The fate of a vacant school building has residents up in arms against the property’s owner
By Adam Janos
The long battle between Gregg Singer of Singer Financial Corporation and residents of the East Village over the fate of the old P.S. 64 building went another round this week, with the East Village Community Coalition (EVCC) launching a petition to stop his conversion of the century-old schoolhouse into a 500-bed dorm. Singer has owned the property at 605 East 9th Street since outbidding competitors in a city auction in 1998, and this petition is just the latest salvo in the battle between Singer and members of the community.
Now, the latest heat surrounding the issue pulls Cooper Union into the fray. The university has already drawn unwanted media attention this week for a controversial decision to end their hallmark free tuition policy in the name of long-term economic viability. With their agreement to lease 196 beds in the proposed 500-bed dorm, Singer has staged a huge logistical victory. According to Department of Buildings’ (DOB) “Rule 51,” a developer must have a clear relationship established with university before it can put up a dorm, a technicality that has held Singer back in past development proposals with the space. Now that he has Cooper Union on board, Singer is that much closer to utilizing the space he’s watched sit vacant for the past twelve years.
Director of the EVCC Sara Romanoski says their petition, which flatly calls for a halt to the dorm development, is written for the Department of Buildings. However she notes that it’s also aimed at the school that’s signed on board to do business with Singer.
“We want Cooper Union to at least consult with the community,” said Romanoski. “This all happened behind closed doors around a building that has been in the press for a decade. It’s no secret that there’s controversy around this building, and this was done very quietly.”
The EVCC and opponents to Singer’s project claim that using the facility as a dormitory does not meet the spirit of “community facility use” that the deed for the property so requires.
“What decides whether it’s a community facility is the city,” said Claire McCarthy, spokesperson for Cooper Union. “And they’ve determined that a dorm is a community facility. It’s not our role.”
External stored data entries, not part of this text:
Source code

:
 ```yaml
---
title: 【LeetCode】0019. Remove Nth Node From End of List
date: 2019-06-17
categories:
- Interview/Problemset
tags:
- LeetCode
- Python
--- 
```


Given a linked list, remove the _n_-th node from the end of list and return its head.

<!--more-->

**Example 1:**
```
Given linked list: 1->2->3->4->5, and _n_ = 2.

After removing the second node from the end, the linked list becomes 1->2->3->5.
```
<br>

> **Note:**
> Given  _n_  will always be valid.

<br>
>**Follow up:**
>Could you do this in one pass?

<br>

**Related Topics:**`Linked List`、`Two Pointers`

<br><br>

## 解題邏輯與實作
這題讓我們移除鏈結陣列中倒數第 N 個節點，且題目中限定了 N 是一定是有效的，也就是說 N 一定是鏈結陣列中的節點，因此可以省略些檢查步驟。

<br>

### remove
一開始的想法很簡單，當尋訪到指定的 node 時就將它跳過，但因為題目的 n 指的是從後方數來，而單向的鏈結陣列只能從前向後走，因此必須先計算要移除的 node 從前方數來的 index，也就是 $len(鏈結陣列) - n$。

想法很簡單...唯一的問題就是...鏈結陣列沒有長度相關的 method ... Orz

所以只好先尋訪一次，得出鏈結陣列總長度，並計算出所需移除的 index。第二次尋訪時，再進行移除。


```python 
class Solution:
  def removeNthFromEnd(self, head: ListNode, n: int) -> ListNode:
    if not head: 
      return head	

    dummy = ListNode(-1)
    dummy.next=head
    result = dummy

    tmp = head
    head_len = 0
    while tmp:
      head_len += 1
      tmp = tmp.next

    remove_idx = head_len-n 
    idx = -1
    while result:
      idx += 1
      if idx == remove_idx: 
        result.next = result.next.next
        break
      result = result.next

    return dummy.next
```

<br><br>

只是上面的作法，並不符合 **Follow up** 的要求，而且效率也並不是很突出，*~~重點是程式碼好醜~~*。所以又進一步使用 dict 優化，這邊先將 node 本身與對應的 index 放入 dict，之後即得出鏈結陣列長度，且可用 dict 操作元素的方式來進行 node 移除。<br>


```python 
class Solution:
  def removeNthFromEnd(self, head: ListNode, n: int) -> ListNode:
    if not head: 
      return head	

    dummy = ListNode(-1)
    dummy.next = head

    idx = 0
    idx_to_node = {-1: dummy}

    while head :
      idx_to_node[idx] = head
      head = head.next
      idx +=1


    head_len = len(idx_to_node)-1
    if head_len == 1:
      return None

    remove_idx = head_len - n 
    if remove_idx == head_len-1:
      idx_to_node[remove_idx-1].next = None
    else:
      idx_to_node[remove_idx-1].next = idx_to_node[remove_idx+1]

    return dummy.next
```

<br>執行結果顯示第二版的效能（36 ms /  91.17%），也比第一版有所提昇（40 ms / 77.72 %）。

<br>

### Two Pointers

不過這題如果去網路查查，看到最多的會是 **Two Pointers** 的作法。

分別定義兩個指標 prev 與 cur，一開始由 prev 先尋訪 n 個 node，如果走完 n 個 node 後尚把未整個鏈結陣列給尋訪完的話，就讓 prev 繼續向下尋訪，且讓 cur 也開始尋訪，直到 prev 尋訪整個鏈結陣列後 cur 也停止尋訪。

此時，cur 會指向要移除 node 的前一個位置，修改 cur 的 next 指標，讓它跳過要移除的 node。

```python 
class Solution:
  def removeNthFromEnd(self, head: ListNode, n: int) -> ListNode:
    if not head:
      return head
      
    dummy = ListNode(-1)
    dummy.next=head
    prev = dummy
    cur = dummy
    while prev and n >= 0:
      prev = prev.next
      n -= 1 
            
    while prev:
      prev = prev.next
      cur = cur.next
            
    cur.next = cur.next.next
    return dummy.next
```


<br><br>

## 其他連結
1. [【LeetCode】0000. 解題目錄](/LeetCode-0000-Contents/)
Part of the vitriol directed at Singer comes from his controversial decision to evict the CHARAS/El Bohio Community Center in 2001. Further plans to demolish P.S. 64 and build a 19-story dorm were defeated by Department of Buildings, and – thanks in large part to advocacy efforts by the EVCC – the building was landmarked in 2004. The current plan is a comparatively less ostentatious affair of simply converting the building and bringing it up to code. The building’s fate goes before the Landmarks Preservation Commission on May 7th.
According to a press release from Singer, beds in the new dorm will rent for $1550 per month. The dormitory will have “state of the art” security and technology, abundant high ceilings, a fitness center, a game room, music practice rooms, a TV media lounge, a health center, a café, and several outdoor patios.
“We have all these protester types, and they just want the sound bytes,” said Singer. “The deed says ‘community facility use’ and if you look at zoning, there’s a lot you can do with that, and one is a college student dormitory… the government I guess felt that a dormitory does benefit the community.”
Singer went on to criticize Council Member Rosie Mendez, who has been a vocal opponent of the dormitory plans. “She’s just holding me up. It’s like extortion.” Mendez did not respond to a request for comment.
“It’d be a transient population coming through for a semester, a year, three years, and then moving out,” responded Romanoski. “I don’t how we could not stand against something that we think is truly wrong for our neighborhood.”